Truly, ‘Power Rangers’ is less its own property but more an amalgam of films done better. It takes its cues from ‘The Breakfast Club’, ‘Chronicle’, ‘Pacific Rim’, and others. It wears its references on its sleeve but feels like a cheap copy in some instances. Despite not feeling wholly original, the movie manages to maintain an energy to it that keeps you engaged with its light tone and enjoyable moments.
This is just my personal preference. As obvious as that might be for a review based on my own opinion, I feel it should be emphasised in the case of this movie. Many times I saw something in the movie that would typically drive me mad. An unrealistic interaction between the characters, an enormous leap in logic, so many issues are found in ‘Power Rangers’, that are enough to condemn the film as the main contender for this years’ Razzies. And yet, I actually quite enjoyed this movie.
What works about ‘Power Rangers’ is, the rangers. The 5 actors pegged to play the young heroes are a cut above what you might expect. Perhaps because they’ve actually been given realised characters to dig into. For every logical inconsistency and so so bit of dialogue in ‘Power Rangers’, there are moments when the characters truly shine, with an ensemble cast that feels balanced and well utilised.
Even with all its disappointing issues, there are moments when ‘Power Rangers’ doesn’t do what you expect. The story has a basic team adventure structure to it, but many of the most tired elements of that structure have been left on the cutting room floor. Instead, ‘Power Rangers’ feels slick, with all the fat trimmed, leaving behind the main dish ready for cinematic consumption. Of course, that could be the result of a script that had so much packed into it that certain scenes had to be cut out, but if that’s the way Hollywood learns to omit scenes we’ve seen 100 times, then so be it.

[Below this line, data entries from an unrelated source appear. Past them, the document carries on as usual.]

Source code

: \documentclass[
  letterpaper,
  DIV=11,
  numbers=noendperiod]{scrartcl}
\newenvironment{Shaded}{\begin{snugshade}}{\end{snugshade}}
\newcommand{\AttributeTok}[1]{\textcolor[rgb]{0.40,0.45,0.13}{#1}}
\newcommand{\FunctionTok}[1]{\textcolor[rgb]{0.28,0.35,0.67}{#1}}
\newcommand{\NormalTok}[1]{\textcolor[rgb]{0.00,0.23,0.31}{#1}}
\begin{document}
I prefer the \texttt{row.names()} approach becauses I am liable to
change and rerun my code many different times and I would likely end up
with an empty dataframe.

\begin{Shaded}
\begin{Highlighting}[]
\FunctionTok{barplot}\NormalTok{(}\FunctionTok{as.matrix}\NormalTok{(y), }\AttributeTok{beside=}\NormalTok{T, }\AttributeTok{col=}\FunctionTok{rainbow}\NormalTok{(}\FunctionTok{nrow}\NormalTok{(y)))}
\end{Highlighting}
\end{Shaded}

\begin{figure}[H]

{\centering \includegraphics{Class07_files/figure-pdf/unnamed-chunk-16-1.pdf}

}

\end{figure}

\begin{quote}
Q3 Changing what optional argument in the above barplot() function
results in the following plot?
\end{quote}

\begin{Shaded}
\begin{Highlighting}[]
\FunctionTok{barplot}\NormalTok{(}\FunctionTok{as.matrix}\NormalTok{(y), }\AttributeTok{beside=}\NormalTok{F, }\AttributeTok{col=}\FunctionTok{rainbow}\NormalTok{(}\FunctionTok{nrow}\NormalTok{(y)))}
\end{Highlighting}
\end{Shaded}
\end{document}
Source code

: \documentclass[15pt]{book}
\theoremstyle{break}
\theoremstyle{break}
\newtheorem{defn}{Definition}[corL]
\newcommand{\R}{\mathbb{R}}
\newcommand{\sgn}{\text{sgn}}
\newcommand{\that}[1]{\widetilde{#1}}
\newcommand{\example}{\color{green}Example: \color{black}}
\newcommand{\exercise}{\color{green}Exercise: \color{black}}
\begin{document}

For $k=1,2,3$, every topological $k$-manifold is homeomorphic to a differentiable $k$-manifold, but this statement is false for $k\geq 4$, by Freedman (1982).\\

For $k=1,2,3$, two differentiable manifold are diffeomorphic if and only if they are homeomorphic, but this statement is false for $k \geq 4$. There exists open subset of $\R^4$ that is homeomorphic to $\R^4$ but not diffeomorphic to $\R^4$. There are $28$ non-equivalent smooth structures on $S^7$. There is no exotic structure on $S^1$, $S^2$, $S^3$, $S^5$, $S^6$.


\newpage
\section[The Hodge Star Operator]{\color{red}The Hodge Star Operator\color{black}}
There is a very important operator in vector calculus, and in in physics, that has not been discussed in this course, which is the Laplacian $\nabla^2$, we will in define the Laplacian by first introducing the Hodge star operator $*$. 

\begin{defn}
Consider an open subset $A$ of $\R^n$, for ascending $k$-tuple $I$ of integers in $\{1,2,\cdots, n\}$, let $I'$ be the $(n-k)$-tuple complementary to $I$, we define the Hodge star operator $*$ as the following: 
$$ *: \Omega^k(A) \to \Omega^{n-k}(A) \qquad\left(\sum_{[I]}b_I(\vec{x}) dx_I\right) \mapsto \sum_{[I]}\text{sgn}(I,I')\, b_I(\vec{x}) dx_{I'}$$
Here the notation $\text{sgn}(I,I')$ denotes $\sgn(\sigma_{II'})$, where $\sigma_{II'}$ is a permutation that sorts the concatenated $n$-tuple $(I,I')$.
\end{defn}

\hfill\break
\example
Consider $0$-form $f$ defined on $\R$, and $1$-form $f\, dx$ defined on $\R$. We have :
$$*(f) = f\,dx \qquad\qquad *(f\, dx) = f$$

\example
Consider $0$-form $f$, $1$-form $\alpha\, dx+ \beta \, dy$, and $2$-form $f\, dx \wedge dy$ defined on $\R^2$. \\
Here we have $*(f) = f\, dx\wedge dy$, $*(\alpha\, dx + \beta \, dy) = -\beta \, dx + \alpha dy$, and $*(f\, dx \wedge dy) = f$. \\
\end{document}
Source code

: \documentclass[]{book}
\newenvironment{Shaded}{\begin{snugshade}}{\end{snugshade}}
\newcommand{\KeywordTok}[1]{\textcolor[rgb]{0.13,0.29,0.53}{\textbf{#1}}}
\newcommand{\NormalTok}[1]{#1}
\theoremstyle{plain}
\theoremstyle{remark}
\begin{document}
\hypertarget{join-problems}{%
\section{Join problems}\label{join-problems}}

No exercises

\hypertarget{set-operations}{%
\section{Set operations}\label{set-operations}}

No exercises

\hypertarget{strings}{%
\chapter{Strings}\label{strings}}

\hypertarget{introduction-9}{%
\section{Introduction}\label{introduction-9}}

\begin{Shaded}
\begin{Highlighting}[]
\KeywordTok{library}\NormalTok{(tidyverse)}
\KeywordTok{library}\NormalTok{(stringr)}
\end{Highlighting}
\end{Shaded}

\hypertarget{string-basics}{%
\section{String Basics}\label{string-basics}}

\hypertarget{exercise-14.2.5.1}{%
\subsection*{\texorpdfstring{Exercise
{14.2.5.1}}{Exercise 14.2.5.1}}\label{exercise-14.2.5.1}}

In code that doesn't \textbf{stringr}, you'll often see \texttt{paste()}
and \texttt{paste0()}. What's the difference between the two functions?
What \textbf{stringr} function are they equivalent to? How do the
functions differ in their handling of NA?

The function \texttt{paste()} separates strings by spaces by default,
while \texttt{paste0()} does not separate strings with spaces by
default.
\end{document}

It would be remiss of me if I didn’t mention the changes made in ‘Power Rangers’ for two of its characters. Billy, played by RJ Cyler, has been written as someone who is on the autism spectrum. Billy has a vulnerability to him and is played beautifully by Cyler with heart. Trini, played by Becky G, is now a member of the LGBTQ community and speaks in the film about her girlfriend troubles. What was most refreshing about these portrayals was how much they didn’t lean on played stereotypes or clunky and awkward exposition. The characters felt real and normalised the people they were trying to represent.
‘Power Rangers’ is a movie riddled with flaws. There are moments that simply defy explanation, with zord sized gaps in the script. In fact, many of its problems are not dissimilar to the ones found in last year’s travesty ‘Batman v Superman’. The difference is, ‘Power Rangers’ has such an endearing self-awareness, that it’s impossible to stay mad at it. I could see everything wrong with this movie, but I enjoyed it immensely nonetheless.